9. Il résulte de ces dispositions, éclairées par les travaux parlementaires, que lorsque le ou les vices affectant la légalité de l'autorisation d'urbanisme dont l'annulation est demandée, sont susceptibles d'être régularisés, le juge doit surseoir à statuer sur les conclusions dont il est saisi contre cette autorisation. Il invite au préalable les parties à présenter leurs observations sur la possibilité de régulariser le ou les vices affectant la légalité de l'autorisation d'urbanisme. Le juge n'est toutefois pas tenu de surseoir à statuer, d'une part, si les conditions de l'article L. 600-5 du code de l'urbanisme sont réunies et qu'il fait le choix d'y recourir, d'autre part, si le bénéficiaire de l'autorisation lui a indiqué qu'il ne souhaitait pas bénéficier d'une mesure de régularisation. Un vice entachant le bien-fondé de l'autorisation d'urbanisme est susceptible d'être régularisé, même si cette régularisation implique de revoir l'économie générale du projet en cause, dès lors que les règles d'urbanisme en vigueur à la date à laquelle le juge statue permettent une mesure de régularisation qui n'implique pas d'apporter à ce projet un bouleversement tel qu'il en changerait la nature même.

10. Le projet présenté au maire de Lacanau porte sur la réalisation d'un complexe regroupant un bâtiment de logements, un restaurant et une salle polyvalente présentant une singularité architecturale dont il vient d'être jugé qu'elle n'était pas compatible avec les lieux avoisinants. La régularisation d'un tel vice imposerait, outre une réduction conséquente de sa volumétrie, la suppression des nombreuses toitures terrasses et coursives, ainsi qu'une modification complète de sa ligne architecturale et de son revêtement.

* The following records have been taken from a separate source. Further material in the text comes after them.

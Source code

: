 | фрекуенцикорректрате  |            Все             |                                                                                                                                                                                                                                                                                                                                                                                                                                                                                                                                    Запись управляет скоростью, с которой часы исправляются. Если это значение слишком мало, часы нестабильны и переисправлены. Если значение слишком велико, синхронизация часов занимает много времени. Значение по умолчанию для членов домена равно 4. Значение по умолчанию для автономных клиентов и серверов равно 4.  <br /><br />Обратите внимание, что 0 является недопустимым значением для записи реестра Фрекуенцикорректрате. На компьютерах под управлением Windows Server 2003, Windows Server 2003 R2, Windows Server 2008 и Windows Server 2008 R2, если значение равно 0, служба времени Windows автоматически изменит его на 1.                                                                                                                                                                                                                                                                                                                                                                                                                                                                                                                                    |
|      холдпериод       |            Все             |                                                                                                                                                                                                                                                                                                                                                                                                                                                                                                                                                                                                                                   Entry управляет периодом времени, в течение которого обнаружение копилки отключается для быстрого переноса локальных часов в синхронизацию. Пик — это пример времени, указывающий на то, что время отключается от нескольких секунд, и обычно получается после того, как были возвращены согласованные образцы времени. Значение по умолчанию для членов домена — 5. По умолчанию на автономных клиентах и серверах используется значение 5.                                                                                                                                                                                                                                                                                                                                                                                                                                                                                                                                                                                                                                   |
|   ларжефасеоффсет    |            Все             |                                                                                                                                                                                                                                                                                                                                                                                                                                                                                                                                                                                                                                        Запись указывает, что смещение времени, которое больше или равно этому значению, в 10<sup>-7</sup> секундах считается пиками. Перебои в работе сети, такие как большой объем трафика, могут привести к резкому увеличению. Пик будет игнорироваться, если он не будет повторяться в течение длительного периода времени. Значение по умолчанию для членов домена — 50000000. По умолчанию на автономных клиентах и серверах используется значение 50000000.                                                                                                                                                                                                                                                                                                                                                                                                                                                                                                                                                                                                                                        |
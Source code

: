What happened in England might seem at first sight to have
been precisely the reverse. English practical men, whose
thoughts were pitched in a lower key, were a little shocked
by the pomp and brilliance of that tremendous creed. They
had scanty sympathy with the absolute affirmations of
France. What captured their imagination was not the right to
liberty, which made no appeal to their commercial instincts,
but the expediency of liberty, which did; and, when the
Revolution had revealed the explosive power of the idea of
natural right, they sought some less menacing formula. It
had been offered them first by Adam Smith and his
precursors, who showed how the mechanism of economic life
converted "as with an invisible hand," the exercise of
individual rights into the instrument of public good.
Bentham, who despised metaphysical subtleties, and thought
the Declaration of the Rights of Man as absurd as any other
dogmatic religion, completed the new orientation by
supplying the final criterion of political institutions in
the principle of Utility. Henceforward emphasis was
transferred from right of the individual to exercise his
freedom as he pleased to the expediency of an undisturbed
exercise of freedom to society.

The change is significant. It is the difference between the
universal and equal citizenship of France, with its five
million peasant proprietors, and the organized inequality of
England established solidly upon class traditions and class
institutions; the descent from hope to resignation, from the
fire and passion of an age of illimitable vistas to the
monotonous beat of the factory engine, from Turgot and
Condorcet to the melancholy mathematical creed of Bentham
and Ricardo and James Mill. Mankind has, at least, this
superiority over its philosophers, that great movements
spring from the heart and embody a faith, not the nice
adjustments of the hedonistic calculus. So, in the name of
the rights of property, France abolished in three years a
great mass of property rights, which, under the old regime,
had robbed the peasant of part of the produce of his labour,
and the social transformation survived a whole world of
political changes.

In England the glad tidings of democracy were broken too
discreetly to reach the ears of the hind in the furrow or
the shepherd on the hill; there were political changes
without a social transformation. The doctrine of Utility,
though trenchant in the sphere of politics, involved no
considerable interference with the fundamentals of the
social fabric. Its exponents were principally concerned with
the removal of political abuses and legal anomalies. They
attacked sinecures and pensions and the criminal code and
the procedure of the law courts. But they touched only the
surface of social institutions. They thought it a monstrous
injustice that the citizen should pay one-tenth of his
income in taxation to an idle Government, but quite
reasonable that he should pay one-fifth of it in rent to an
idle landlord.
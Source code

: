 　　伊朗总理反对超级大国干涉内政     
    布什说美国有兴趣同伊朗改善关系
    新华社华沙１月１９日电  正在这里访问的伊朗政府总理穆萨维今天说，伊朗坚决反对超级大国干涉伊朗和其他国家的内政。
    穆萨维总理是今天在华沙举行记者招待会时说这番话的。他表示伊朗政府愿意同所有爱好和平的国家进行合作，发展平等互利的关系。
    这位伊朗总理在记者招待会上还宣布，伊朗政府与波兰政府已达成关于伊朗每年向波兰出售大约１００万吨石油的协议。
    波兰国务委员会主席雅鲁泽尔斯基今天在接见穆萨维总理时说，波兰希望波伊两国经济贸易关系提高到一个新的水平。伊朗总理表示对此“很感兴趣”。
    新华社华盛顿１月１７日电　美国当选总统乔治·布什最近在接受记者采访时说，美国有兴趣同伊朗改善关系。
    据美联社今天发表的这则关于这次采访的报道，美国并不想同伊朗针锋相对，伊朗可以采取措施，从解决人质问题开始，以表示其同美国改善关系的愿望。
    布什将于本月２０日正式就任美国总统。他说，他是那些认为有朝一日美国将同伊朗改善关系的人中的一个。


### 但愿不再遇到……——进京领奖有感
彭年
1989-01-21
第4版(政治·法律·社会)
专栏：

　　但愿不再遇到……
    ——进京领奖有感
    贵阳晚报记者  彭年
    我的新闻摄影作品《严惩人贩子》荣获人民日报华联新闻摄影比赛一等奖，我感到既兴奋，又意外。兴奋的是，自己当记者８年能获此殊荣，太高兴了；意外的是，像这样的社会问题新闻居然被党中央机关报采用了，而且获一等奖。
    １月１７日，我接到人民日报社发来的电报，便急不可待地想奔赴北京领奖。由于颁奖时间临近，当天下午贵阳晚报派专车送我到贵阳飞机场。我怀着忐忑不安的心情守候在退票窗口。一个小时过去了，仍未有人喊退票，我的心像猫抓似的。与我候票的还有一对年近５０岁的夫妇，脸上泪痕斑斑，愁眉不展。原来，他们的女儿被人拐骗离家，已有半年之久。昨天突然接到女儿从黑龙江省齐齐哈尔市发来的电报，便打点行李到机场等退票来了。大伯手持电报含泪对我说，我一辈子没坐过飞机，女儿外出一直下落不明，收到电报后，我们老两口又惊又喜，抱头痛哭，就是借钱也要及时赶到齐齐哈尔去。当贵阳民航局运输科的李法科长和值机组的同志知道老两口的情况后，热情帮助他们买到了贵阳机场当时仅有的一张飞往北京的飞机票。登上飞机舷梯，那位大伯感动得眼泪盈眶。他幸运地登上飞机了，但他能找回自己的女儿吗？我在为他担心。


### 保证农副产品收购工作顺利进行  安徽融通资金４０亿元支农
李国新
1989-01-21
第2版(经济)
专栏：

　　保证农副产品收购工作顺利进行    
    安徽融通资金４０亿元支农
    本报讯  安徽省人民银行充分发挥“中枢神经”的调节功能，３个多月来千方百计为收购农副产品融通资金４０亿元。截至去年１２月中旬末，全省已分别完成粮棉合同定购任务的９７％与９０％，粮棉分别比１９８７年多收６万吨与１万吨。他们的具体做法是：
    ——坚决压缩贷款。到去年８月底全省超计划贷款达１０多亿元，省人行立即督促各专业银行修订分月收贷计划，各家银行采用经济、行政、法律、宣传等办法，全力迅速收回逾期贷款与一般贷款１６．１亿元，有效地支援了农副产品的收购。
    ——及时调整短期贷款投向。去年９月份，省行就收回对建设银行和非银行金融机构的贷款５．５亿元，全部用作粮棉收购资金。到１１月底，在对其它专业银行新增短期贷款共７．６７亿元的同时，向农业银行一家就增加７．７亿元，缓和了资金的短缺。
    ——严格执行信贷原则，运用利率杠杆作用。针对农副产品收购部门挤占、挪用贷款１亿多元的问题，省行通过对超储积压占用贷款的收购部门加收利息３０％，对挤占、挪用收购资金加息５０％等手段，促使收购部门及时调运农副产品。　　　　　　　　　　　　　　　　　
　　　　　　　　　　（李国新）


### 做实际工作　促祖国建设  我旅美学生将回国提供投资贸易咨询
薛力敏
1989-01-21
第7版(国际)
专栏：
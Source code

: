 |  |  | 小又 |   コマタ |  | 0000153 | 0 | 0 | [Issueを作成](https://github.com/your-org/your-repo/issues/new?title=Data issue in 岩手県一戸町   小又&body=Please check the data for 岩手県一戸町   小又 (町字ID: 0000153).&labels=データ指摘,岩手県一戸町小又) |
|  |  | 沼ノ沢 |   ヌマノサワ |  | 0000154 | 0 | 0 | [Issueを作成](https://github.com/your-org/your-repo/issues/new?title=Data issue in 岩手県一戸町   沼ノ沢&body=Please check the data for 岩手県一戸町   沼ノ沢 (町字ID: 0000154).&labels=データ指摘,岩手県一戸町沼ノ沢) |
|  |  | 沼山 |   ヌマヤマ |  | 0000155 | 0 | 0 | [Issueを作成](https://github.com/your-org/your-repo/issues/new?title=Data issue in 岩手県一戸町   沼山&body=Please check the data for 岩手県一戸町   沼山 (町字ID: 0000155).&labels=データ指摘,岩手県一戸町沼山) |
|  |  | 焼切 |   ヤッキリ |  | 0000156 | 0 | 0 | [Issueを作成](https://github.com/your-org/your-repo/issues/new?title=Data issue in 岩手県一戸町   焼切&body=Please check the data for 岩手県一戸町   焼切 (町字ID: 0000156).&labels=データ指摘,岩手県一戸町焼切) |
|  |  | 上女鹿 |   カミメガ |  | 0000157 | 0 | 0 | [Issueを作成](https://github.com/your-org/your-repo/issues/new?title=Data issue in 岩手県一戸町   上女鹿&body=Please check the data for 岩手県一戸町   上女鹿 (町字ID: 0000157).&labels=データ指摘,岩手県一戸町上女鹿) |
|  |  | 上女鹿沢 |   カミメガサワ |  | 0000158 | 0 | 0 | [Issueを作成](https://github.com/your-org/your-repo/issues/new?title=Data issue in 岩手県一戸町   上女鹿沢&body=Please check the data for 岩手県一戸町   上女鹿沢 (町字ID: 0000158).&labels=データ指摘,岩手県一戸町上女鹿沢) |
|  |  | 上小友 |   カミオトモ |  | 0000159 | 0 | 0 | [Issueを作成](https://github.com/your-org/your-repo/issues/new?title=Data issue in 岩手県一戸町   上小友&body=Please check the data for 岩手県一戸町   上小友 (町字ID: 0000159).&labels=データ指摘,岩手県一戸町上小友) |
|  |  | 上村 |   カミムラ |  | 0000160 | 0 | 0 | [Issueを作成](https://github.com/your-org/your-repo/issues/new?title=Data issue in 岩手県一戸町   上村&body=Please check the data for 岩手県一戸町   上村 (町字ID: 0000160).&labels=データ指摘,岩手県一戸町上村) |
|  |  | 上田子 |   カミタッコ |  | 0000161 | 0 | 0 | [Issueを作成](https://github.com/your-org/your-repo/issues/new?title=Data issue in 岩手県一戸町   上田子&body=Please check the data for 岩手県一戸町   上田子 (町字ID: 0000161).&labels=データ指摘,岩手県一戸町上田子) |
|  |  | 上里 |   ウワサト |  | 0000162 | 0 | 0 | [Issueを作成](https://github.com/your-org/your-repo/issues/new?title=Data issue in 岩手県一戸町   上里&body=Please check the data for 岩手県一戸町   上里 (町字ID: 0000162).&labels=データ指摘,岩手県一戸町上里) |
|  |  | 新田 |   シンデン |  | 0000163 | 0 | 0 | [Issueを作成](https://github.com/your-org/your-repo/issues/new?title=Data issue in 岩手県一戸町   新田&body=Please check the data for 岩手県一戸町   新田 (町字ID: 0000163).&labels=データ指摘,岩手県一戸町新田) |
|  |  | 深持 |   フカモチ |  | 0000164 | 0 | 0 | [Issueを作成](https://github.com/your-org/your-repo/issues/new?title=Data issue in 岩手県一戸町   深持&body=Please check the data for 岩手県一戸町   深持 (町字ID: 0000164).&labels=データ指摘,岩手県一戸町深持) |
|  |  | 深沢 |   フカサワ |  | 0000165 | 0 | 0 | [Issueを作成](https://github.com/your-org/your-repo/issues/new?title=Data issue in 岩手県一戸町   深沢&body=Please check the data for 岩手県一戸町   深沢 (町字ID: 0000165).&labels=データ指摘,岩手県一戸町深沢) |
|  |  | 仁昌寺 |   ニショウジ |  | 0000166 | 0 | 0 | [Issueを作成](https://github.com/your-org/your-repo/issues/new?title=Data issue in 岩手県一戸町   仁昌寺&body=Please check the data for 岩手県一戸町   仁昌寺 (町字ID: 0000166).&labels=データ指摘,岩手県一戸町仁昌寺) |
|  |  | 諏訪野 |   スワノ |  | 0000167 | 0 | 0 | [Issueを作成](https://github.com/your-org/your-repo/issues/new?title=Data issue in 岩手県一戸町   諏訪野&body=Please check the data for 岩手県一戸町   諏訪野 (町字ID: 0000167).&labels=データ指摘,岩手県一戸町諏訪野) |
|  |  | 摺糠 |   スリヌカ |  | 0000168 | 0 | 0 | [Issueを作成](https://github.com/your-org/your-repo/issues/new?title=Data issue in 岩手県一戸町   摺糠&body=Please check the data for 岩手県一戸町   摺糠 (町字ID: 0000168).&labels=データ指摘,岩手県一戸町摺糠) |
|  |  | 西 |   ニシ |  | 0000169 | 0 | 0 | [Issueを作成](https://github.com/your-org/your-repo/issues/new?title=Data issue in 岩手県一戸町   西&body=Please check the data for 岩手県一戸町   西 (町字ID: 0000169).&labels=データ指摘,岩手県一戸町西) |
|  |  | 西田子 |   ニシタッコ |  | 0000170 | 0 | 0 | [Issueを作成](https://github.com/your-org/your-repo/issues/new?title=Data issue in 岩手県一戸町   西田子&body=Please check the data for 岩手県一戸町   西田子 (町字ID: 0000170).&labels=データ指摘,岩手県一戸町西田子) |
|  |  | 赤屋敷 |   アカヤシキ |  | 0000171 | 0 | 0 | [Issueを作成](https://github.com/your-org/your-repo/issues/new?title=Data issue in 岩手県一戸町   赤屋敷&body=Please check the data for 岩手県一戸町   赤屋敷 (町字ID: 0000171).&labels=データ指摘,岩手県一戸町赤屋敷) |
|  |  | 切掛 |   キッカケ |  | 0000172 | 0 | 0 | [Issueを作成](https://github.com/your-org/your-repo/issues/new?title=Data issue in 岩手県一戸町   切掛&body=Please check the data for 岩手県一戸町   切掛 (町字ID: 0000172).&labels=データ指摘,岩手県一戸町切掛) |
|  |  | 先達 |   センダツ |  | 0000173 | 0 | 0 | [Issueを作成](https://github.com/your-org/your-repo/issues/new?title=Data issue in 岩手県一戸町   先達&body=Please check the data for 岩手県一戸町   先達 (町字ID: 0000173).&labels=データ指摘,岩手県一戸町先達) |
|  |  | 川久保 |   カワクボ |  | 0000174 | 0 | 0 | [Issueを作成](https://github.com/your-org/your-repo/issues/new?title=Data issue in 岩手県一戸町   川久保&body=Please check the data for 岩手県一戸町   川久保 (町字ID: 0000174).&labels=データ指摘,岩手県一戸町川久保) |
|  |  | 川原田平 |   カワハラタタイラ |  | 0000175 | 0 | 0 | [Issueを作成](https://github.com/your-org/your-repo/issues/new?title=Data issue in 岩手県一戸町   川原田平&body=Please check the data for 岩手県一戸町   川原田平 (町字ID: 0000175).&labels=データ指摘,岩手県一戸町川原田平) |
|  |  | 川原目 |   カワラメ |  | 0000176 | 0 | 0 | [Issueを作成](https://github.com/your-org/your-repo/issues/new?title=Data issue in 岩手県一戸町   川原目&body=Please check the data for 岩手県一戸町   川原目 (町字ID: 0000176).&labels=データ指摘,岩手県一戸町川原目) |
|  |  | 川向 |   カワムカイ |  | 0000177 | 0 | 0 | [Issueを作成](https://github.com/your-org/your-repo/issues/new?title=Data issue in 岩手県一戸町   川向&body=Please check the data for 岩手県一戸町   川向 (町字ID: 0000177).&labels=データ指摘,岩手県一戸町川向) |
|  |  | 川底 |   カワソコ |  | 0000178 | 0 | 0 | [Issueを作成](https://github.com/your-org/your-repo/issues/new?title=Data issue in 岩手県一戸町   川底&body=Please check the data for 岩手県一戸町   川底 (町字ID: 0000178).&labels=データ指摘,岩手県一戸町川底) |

Par suite, le projet n'étant pas susceptible d'être régularisé, il n'y a pas lieu de faire application des articles L. 600-5 ou L. 600-5-1 du code de l'urbanisme.

11. Il résulte de tout ce qui précède que l'association amis, propriétaires et locataires de Lacanau-océan est fondée à demander l'annulation de l'arrêté du 30 juin 2022 et de la décision implicite de rejet de son recours gracieux.

Sur les frais liés au litige :

12. Les dispositions de l'article L. 761-1 du code de justice administrative font obstacle à ce que soit mise à la charge de l'association amis, propriétaires et locataires de Lacanau-océan, qui n'est pas la partie perdante à l'instance, une quelconque somme au titre des frais exposés par la commune de Lacanau et la société SDD et non compris dans les dépens. Il y a lieu, dans les circonstances de l'espèce, de mettre à la charge de la seule commune de Lacanau une somme de 1 500 euros à verser à l'association amis, propriétaires et locataires de Lacanau-océan au titre de ces mêmes dispositions.

D E C I D E :

Article 1er : L'arrêté du 30 juin 2022 par lequel le maire de Lacanau a délivré à la société SDD un permis de construire et la décision par laquelle il a rejeté le recours gracieux formé à son encontre par l'association amis, propriétaires et locataires de Lacanau-océan sont annulés.

Article 2 : La commune de Lacanau versera à l'association amis, propriétaires et locataires de Lacanau-océan une somme de 1 500 euros en application de l'article L. 761-1 du code de justice administrative.

Article 3 : Le surplus des conclusions des parties est rejeté.

Article 4 : Le présent jugement sera notifié à l'association amis, propriétaires et locataires de Lacanau-océan, à la commune de Lacanau et à la société SDD.

Délibéré après l'audience du 31 janvier 2024, à laquelle siégeaient :

Mme Cabanne, présidente,

M. Pinturault, premier conseiller,

M. Frézet, conseiller.

Rendu public par mise à disposition au greffe le 14 février 2024.

Le rapporteur,

C. FREZET

La présidente,

C. CABANNELa greffière,

M.-A. PRADAL

La République mande et ordonne au préfet de la Gironde en ce qui le concerne et à tous huissiers à ce requis en ce qui concerne les voies de droit commun contre les parties privées, de pourvoir à l'exécution de la présente décision.